Cape Verde, a one-party state, is seeking to open its economy and attract foreign investment after a long flirtation with African Marxism. Today, foreign aid and money sent home by Cape Verdeans living abroad are economic mainstays and the No. 1 source of foreign exchange in a country where most people are subsistence farmers and 95% of everything that is consumed must be imported.

Annual income per capita is around $400. Among the most well-off Cape Verdeans are the thousands of emigrants who have returned from the United States and live in retirement on Social Security checks distributed monthly by the U.S. Embassy.

The size of the emigrant community in the United States gives Cape Verde political influence in Washington disproportionate to its size.

U.S. aid, $6 million a year, is the highest per capita in black Africa, officials say.
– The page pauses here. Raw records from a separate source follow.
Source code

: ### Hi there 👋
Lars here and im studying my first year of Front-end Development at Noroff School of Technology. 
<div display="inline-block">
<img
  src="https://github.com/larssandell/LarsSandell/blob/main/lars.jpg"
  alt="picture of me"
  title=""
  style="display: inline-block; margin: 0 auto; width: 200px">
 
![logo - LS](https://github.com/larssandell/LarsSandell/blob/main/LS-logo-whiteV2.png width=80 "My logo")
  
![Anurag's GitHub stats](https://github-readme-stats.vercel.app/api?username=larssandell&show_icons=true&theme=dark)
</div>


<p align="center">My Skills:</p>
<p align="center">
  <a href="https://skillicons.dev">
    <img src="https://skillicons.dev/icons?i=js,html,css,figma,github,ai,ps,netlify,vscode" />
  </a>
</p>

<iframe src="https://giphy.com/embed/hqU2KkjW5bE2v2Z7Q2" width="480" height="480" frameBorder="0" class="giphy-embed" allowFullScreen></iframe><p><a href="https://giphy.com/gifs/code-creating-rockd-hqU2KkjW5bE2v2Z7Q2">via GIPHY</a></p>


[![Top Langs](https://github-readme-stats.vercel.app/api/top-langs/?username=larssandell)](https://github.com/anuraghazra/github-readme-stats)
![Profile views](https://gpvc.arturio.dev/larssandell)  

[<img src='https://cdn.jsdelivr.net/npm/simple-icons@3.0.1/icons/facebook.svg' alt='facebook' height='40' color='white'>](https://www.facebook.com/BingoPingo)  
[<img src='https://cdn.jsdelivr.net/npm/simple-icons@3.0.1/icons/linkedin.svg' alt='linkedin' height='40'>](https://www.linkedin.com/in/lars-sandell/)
Part of the aid comes as food, which the Cape Verde government sells under an innovative and successful program. The proceeds are used to pay for labor in an ambitious project to terrace eroded hillsides and to plant hundreds of thousands of trees.

Vatican planners say Cape Verde is by far the richest of the five countries John Paul will visit on this sixth papal journey to Africa. Today he travels to the poorest, Guinea-Bissau, on the continent’s coast. After stops in Mali, Burkina Faso and Chad, he will return to Rome next Thursday.